[Saved entries]
+++++

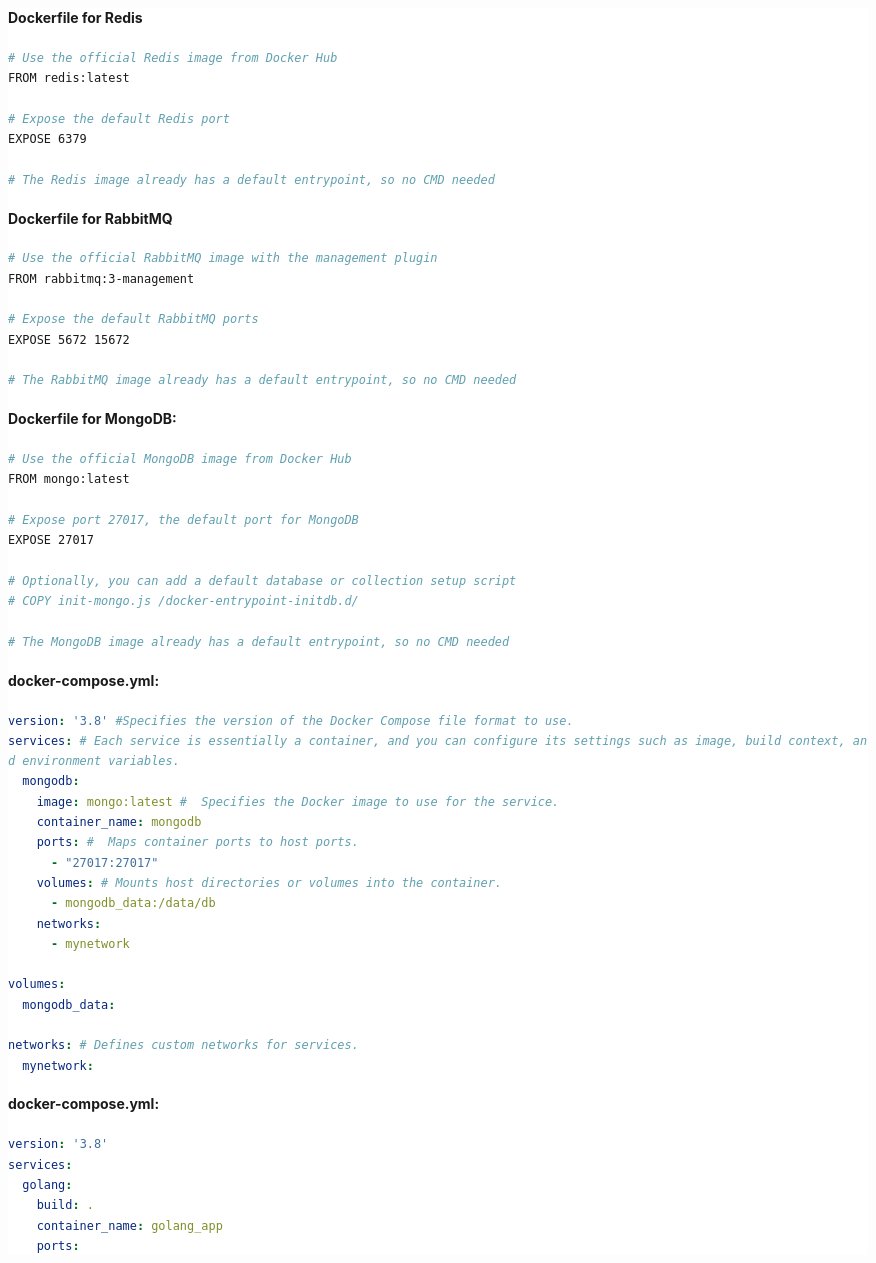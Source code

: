 #### Dockerfile for Redis
```bash
# Use the official Redis image from Docker Hub
FROM redis:latest

# Expose the default Redis port
EXPOSE 6379

# The Redis image already has a default entrypoint, so no CMD needed
```
#### Dockerfile for RabbitMQ
```bash
# Use the official RabbitMQ image with the management plugin
FROM rabbitmq:3-management

# Expose the default RabbitMQ ports
EXPOSE 5672 15672

# The RabbitMQ image already has a default entrypoint, so no CMD needed
```

#### Dockerfile for MongoDB:
```bash
# Use the official MongoDB image from Docker Hub
FROM mongo:latest

# Expose port 27017, the default port for MongoDB
EXPOSE 27017

# Optionally, you can add a default database or collection setup script
# COPY init-mongo.js /docker-entrypoint-initdb.d/

# The MongoDB image already has a default entrypoint, so no CMD needed

```
#### docker-compose.yml:
```yaml
version: '3.8' #Specifies the version of the Docker Compose file format to use.
services: # Each service is essentially a container, and you can configure its settings such as image, build context, and environment variables.
  mongodb:
    image: mongo:latest #  Specifies the Docker image to use for the service.
    container_name: mongodb
    ports: #  Maps container ports to host ports.
      - "27017:27017"
    volumes: # Mounts host directories or volumes into the container.
      - mongodb_data:/data/db
    networks:
      - mynetwork

volumes:
  mongodb_data:

networks: # Defines custom networks for services.
  mynetwork:
```
#### docker-compose.yml:
```yaml
version: '3.8'
services:
  golang:
    build: .
    container_name: golang_app
    ports:
```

+++++

**Your instructions**
Copy out each line of the data that holds the string "ports".

**Answer space**
# Expose the default RabbitMQ ports
    ports: #  Maps container ports to host ports.
    ports:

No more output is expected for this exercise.